My concern was that I’d lose it–my cool, my temper, my ability to control the situation. I could forgive her. She had a disease, that’s all. I had to rise above it. I was the one responsible for my actions. I didn’t want to do something I’d regret. I didn’t want to mis-handle my mother or this situation–or cause harm to my children, my marriage, my life. That tightrope was beyond exhausting.
My mother’s violent stage didn’t last too long. She was spiraling fast. Soon, within a few months, she went from violent to forgetting how to swallow. At that point I chose not to use a feeding tube. I had gone from one impossible decision to even a worse one. The thing about having your loved one at home and not in a care home is that you are 100% responsible for these decisions–and you have to follow them through. You witness the consequences of your decisions. You stand there every day and question yourself a million times. You don’t get to get in your car and leave. You stay.
How bad can it get?
Well, I’m here to tell you that Alzheimer’s can give them super strength and amazing endurance.

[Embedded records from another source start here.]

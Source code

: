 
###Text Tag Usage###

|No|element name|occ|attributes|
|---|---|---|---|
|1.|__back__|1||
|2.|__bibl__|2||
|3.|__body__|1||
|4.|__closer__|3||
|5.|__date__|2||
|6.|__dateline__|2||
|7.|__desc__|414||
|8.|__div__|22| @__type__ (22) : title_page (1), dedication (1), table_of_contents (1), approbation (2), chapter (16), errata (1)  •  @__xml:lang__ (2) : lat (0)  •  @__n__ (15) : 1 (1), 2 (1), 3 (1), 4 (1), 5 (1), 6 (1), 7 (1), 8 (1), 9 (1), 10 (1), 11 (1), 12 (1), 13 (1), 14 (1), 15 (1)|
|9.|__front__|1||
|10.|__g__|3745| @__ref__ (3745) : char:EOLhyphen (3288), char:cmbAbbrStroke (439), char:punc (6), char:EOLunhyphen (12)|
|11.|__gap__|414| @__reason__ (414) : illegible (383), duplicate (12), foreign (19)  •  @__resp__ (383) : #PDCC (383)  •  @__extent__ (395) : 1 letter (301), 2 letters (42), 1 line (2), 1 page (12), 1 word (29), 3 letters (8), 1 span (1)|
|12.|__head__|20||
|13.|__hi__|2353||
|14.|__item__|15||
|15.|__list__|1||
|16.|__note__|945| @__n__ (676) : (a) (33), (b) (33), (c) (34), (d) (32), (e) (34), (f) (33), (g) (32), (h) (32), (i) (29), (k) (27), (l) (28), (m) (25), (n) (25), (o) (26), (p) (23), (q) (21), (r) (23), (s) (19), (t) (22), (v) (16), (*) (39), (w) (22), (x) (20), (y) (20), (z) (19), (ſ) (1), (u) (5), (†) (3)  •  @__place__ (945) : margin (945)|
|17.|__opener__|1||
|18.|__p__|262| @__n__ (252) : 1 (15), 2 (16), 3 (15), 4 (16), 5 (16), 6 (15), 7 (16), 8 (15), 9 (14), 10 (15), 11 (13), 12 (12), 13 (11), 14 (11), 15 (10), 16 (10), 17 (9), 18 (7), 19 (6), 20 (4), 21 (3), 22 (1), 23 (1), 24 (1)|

What’s the percentage of people with Alzheimer’s who are violent? The stats say 5-10% (National Health Monitor).
It’s a lot like schizophrenia in that most people who suffer with this terrible mental illness are not violent, but those that are get a lot of press, and can indeed, hurt people. It may be small percentage, but it still raises alarms.
Some Behaviors That Accompany Alzheimer’s Are:
Repeated mumbling words or repeated sounds
Ticks, cursing, “ugly” (berated, accusatory, or sexual) talk
Delusions (visual or auditory hallucinations)
Pounding on a table or hitting their head, hand or object repeatedly
Fixation on some thing or someone (paranoia, anxiety)
Biting, pinching, hitting, kicking
Crying, moodiness, and other outbursts
How to Handle a Person with Alzheimer’s Who Turns Violent: (Based on the CNN article)
1. Back down.
Most of the time, the incident escalates when the patient does not want to do tasks such as undress, brush teeth or bathe. Don’t physically force the personto do anything, she warned. This could worsen the situation and possibly injure all parties involved.
2. When the patient is upset, apologize — even when it’s not your fault.
Using this strategy will buy you time and good will. Don’t argue with an Alzheimer’s patient, because you can’t win.
3. When the patient becomes agitated, change the topic. (Redirect)
Change the subject. Move to another location. Distract them by something fresh–the birds outside, pretend a friend has called (make the phone ring) play a song they like. ”If you can stay calm, you can mirror that calmness back to them,” Kallmyer of the Alzheimer’s Association advised.
4. Keep in mind that the world is distorted for an Alzheimer’s patient.
Know your loved one. Do noises startle them? Are they more upset around a certain person or time of day? Do you know what calms them? Do you have them on a schedule that works well for both of you? Are they sensitive to sugar, caffeine, or even experiencing pain (toothaches, broken ribs, urinary tract infections, and other chronic pains oftentimes goes undiagnosed and can add to their agitation).
5. Call for help.
When in doubt, ask for help. Call the Alzheimer’s Association Helpline. 24/7 for confidential help.
No one is going to blame you or take them from you–if you ask for help before something horrible happens. No one can judge what you’re going through, and no one can understand what you’re going through. Be confident and don’t be shamed by this. Get the help you need. Call 911. Don’t wait for a tragedy. Get the guns out of the house–now. Hide the knives. You can live with a butter knife until you figure this out. You’re more than just a caregiver. You’re family. As much as you want to give up–you can’t. But don’t go it alone. Don’t isolate yourself. Reach out–get help–share your story. We’ve all been shamed for far too long.